*** Begin section ***

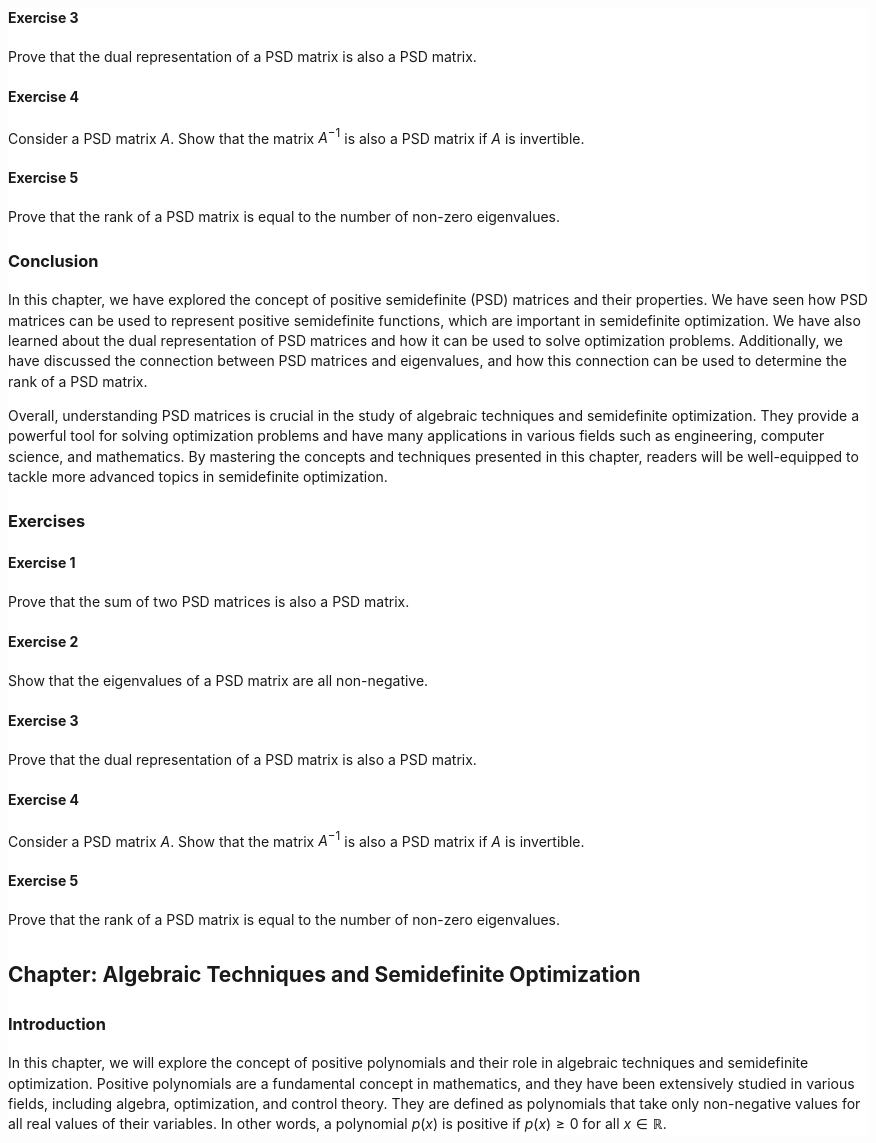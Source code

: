 #### Exercise 3
Prove that the dual representation of a PSD matrix is also a PSD matrix.

#### Exercise 4
Consider a PSD matrix $A$. Show that the matrix $A^{-1}$ is also a PSD matrix if $A$ is invertible.

#### Exercise 5
Prove that the rank of a PSD matrix is equal to the number of non-zero eigenvalues.


### Conclusion
In this chapter, we have explored the concept of positive semidefinite (PSD) matrices and their properties. We have seen how PSD matrices can be used to represent positive semidefinite functions, which are important in semidefinite optimization. We have also learned about the dual representation of PSD matrices and how it can be used to solve optimization problems. Additionally, we have discussed the connection between PSD matrices and eigenvalues, and how this connection can be used to determine the rank of a PSD matrix.

Overall, understanding PSD matrices is crucial in the study of algebraic techniques and semidefinite optimization. They provide a powerful tool for solving optimization problems and have many applications in various fields such as engineering, computer science, and mathematics. By mastering the concepts and techniques presented in this chapter, readers will be well-equipped to tackle more advanced topics in semidefinite optimization.

### Exercises
#### Exercise 1
Prove that the sum of two PSD matrices is also a PSD matrix.

#### Exercise 2
Show that the eigenvalues of a PSD matrix are all non-negative.

#### Exercise 3
Prove that the dual representation of a PSD matrix is also a PSD matrix.

#### Exercise 4
Consider a PSD matrix $A$. Show that the matrix $A^{-1}$ is also a PSD matrix if $A$ is invertible.

#### Exercise 5
Prove that the rank of a PSD matrix is equal to the number of non-zero eigenvalues.


## Chapter: Algebraic Techniques and Semidefinite Optimization

### Introduction

In this chapter, we will explore the concept of positive polynomials and their role in algebraic techniques and semidefinite optimization. Positive polynomials are a fundamental concept in mathematics, and they have been extensively studied in various fields, including algebra, optimization, and control theory. They are defined as polynomials that take only non-negative values for all real values of their variables. In other words, a polynomial $p(x)$ is positive if $p(x) \geq 0$ for all $x \in \mathbb{R}$.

*** End section ***

WHAT YOU NEED TO DO
Set every entry down again exactly as written, and omit the images.

WRITTEN ANSWER
Source code

: #### Exercise 3
Prove that the dual representation of a PSD matrix is also a PSD matrix.

#### Exercise 4
Consider a PSD matrix $A$. Show that the matrix $A^{-1}$ is also a PSD matrix if $A$ is invertible.

#### Exercise 5
Prove that the rank of a PSD matrix is equal to the number of non-zero eigenvalues.


### Conclusion
In this chapter, we have explored the concept of positive semidefinite (PSD) matrices and their properties. We have seen how PSD matrices can be used to represent positive semidefinite functions, which are important in semidefinite optimization. We have also learned about the dual representation of PSD matrices and how it can be used to solve optimization problems. Additionally, we have discussed the connection between PSD matrices and eigenvalues, and how this connection can be used to determine the rank of a PSD matrix.

Overall, understanding PSD matrices is crucial in the study of algebraic techniques and semidefinite optimization. They provide a powerful tool for solving optimization problems and have many applications in various fields such as engineering, computer science, and mathematics. By mastering the concepts and techniques presented in this chapter, readers will be well-equipped to tackle more advanced topics in semidefinite optimization.

### Exercises
#### Exercise 1
Prove that the sum of two PSD matrices is also a PSD matrix.

#### Exercise 2
Show that the eigenvalues of a PSD matrix are all non-negative.

#### Exercise 3
Prove that the dual representation of a PSD matrix is also a PSD matrix.

#### Exercise 4
Consider a PSD matrix $A$. Show that the matrix $A^{-1}$ is also a PSD matrix if $A$ is invertible.

#### Exercise 5
Prove that the rank of a PSD matrix is equal to the number of non-zero eigenvalues.


## Chapter: Algebraic Techniques and Semidefinite Optimization

### Introduction

In this chapter, we will explore the concept of positive polynomials and their role in algebraic techniques and semidefinite optimization. Positive polynomials are a fundamental concept in mathematics, and they have been extensively studied in various fields, including algebra, optimization, and control theory. They are defined as polynomials that take only non-negative values for all real values of their variables. In other words, a polynomial $p(x)$ is positive if $p(x) \geq 0$ for all $x \in \mathbb{R}$.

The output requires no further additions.